Records follow. Copy every line with "html".

• MATERIALS PROVIDED
- - - - - - -

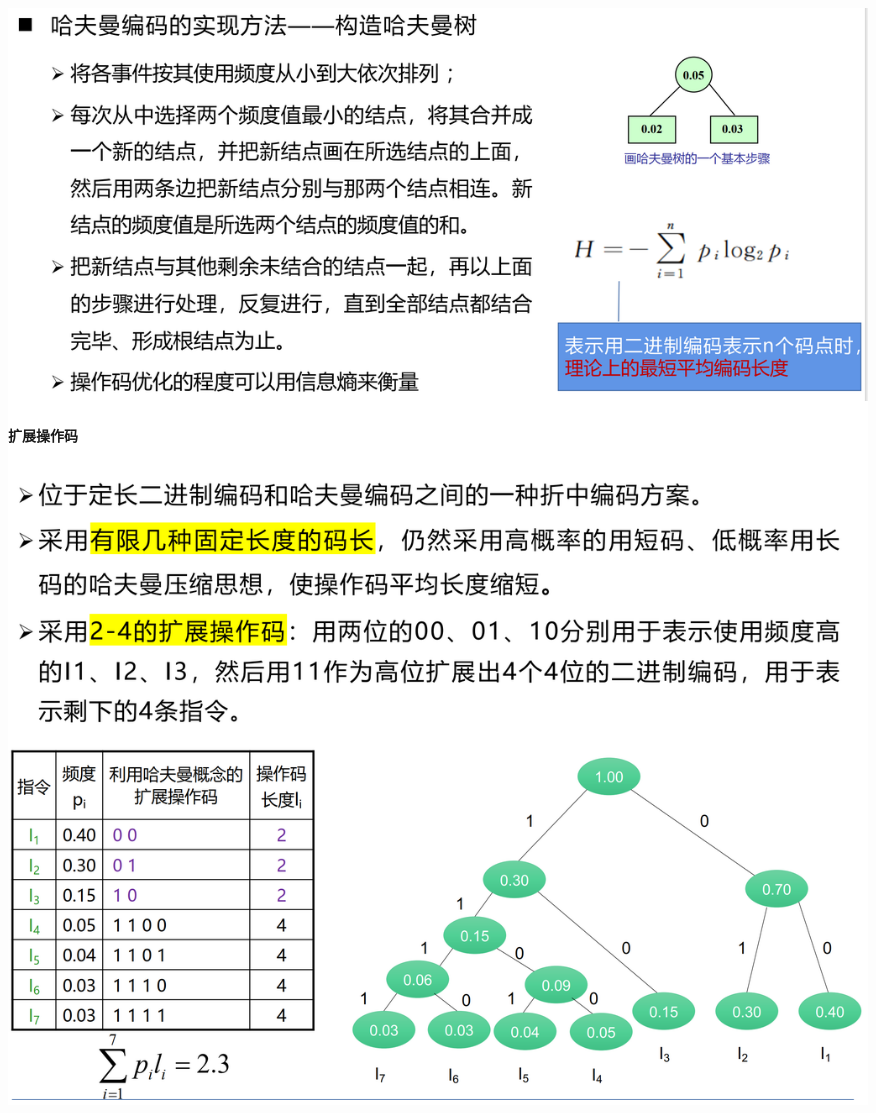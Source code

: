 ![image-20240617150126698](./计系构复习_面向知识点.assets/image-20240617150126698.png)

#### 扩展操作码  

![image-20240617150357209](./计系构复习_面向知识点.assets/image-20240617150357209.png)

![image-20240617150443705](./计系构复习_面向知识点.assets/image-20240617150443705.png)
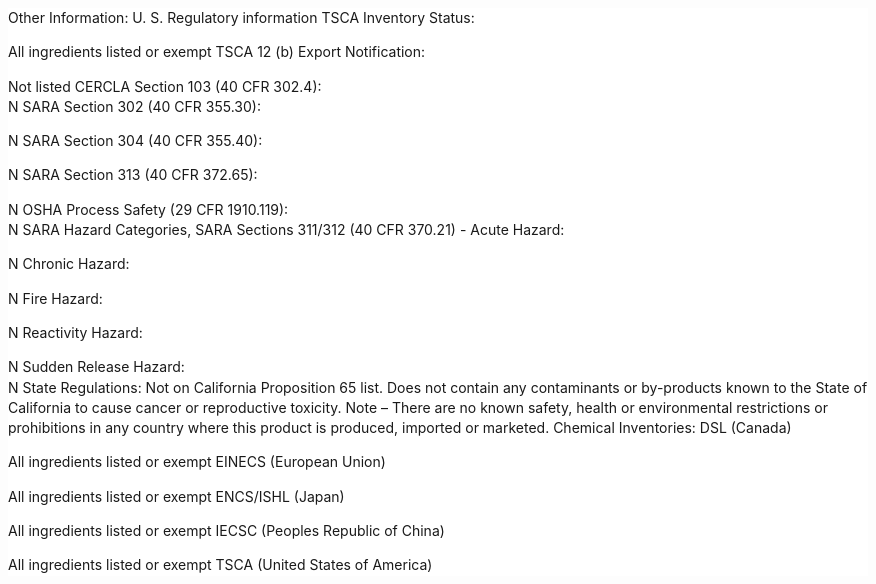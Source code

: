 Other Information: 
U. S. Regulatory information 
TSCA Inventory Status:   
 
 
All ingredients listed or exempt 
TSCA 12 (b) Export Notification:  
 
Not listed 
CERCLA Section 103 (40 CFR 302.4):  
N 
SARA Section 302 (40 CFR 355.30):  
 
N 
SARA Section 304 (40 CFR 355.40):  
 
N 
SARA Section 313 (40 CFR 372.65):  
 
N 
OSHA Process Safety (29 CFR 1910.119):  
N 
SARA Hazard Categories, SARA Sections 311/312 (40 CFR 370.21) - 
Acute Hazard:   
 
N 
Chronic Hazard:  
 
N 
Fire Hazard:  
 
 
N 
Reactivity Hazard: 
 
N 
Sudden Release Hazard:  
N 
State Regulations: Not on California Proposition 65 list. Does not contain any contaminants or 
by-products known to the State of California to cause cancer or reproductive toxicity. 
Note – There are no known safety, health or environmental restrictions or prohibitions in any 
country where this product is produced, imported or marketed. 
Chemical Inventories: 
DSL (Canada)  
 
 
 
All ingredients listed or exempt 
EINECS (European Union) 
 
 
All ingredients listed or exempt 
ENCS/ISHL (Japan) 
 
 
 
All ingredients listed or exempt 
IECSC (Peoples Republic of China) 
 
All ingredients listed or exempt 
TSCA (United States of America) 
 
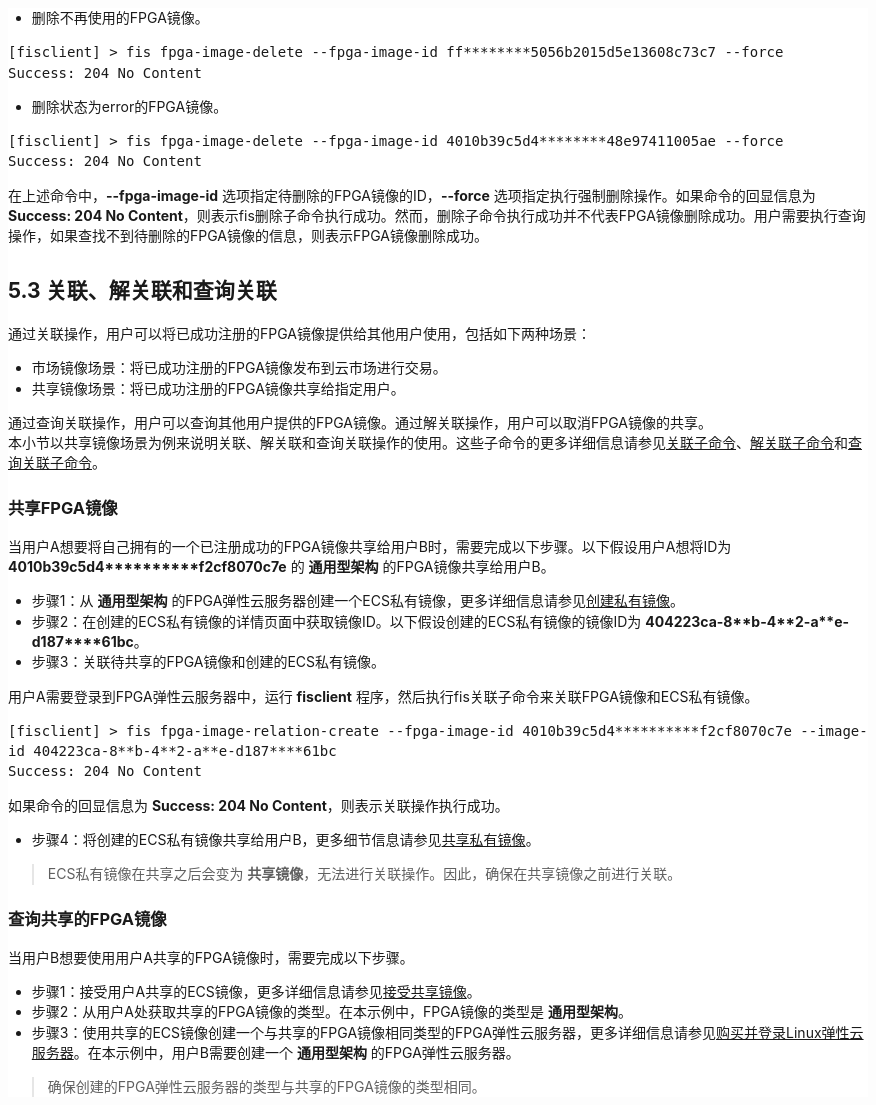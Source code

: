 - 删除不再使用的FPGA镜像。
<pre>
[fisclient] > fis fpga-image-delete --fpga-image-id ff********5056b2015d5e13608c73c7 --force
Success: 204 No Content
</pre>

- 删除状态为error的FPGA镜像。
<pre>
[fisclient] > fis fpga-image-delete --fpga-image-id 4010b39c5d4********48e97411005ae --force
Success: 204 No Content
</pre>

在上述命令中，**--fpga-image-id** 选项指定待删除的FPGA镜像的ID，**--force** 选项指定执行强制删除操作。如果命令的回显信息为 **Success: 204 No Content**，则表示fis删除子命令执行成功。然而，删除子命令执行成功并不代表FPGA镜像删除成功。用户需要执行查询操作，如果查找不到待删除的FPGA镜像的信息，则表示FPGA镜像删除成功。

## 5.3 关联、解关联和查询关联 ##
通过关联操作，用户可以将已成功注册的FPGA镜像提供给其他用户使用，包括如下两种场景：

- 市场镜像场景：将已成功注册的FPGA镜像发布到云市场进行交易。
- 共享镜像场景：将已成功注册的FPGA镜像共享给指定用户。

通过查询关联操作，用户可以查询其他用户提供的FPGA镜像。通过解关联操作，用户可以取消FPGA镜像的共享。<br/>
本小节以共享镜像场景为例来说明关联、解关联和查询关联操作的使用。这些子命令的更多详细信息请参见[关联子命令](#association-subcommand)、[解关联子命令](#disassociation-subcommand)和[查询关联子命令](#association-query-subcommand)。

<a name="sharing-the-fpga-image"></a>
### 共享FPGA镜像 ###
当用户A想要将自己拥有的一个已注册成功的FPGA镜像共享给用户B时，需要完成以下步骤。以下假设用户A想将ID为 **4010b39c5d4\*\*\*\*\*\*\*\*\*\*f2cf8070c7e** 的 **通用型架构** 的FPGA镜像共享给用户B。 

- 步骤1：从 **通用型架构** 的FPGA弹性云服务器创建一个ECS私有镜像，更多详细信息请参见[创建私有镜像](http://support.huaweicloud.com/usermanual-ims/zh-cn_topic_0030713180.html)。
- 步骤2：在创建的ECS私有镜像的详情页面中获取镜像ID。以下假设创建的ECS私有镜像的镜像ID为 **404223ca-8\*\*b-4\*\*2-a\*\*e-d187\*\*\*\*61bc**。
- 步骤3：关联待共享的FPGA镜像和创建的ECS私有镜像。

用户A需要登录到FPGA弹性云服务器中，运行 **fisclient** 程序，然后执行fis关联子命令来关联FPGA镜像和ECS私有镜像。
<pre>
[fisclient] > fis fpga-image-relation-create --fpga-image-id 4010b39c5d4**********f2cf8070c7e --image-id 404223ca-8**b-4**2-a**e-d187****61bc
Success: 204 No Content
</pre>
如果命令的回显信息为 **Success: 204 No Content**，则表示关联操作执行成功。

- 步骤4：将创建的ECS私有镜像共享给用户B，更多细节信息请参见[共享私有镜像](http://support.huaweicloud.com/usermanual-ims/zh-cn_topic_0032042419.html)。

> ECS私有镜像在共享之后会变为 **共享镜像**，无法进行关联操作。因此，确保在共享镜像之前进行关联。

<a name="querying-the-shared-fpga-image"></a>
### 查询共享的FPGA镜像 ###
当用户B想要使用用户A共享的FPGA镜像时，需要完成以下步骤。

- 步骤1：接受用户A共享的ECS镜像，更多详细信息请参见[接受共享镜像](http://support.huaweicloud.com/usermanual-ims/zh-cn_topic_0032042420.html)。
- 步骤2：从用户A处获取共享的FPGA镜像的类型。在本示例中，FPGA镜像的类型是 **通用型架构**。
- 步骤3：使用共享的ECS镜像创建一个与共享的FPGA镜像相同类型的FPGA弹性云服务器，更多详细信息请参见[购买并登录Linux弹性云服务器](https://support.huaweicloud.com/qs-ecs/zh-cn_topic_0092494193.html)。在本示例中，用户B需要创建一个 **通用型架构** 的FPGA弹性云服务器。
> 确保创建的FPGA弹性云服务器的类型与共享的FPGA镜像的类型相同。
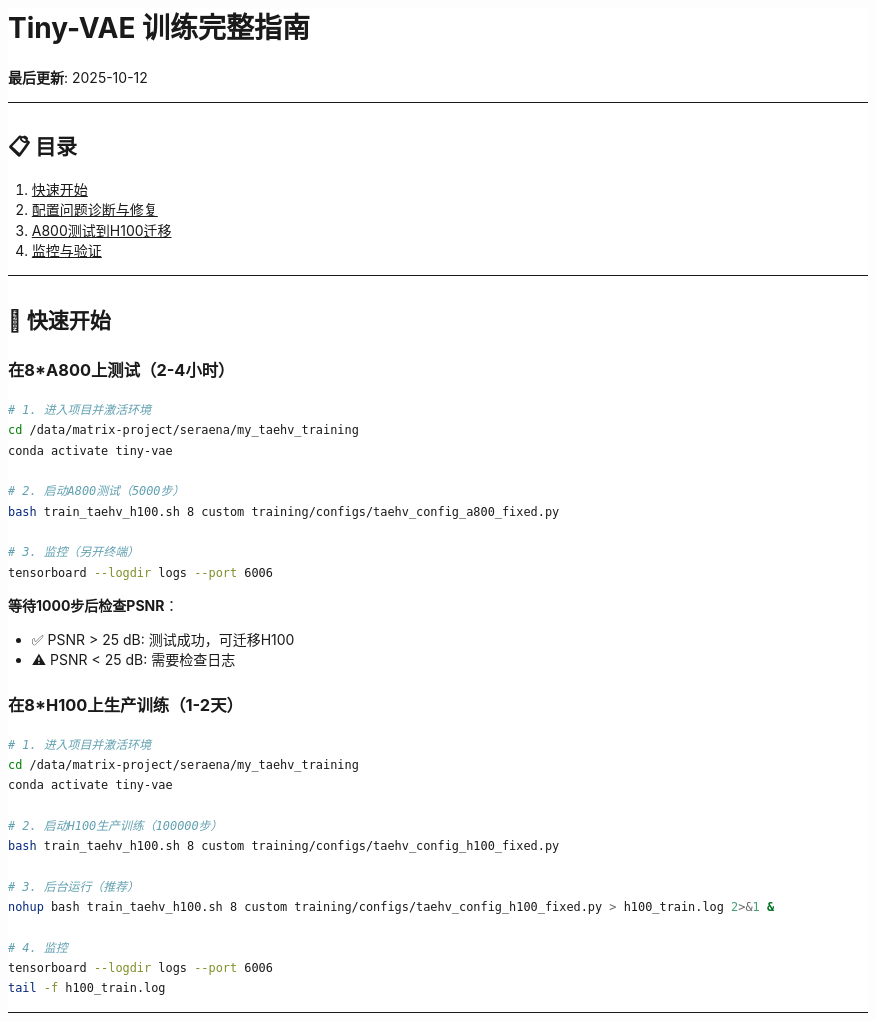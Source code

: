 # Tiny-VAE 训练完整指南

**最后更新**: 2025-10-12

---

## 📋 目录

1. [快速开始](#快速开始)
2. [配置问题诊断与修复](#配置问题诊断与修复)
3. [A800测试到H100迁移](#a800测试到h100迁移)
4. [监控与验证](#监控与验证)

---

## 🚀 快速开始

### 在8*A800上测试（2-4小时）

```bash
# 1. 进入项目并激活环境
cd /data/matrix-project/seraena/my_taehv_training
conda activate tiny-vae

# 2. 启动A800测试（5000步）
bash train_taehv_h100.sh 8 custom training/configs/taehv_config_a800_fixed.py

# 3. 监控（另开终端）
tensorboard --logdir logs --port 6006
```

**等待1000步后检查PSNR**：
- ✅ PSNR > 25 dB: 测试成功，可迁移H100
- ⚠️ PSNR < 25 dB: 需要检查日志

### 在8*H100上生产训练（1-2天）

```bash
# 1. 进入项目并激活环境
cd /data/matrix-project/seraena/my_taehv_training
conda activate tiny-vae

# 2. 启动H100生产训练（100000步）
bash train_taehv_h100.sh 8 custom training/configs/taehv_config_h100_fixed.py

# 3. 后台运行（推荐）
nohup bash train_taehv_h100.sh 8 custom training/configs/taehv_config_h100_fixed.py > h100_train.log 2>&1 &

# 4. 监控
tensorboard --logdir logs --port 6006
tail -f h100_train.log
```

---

- - - - - - -

• EXERCISE ANSWER
- 步骤1：从 **通用型架构** 的FPGA弹性云服务器创建一个ECS私有镜像，更多详细信息请参见[创建私有镜像](http://support.huaweicloud.com/usermanual-ims/zh-cn_topic_0030713180.html)。
- 步骤4：将创建的ECS私有镜像共享给用户B，更多细节信息请参见[共享私有镜像](http://support.huaweicloud.com/usermanual-ims/zh-cn_topic_0032042419.html)。
- 步骤1：接受用户A共享的ECS镜像，更多详细信息请参见[接受共享镜像](http://support.huaweicloud.com/usermanual-ims/zh-cn_topic_0032042420.html)。
- 步骤3：使用共享的ECS镜像创建一个与共享的FPGA镜像相同类型的FPGA弹性云服务器，更多详细信息请参见[购买并登录Linux弹性云服务器](https://support.huaweicloud.com/qs-ecs/zh-cn_topic_0092494193.html)。在本示例中，用户B需要创建一个 **通用型架构** 的FPGA弹性云服务器。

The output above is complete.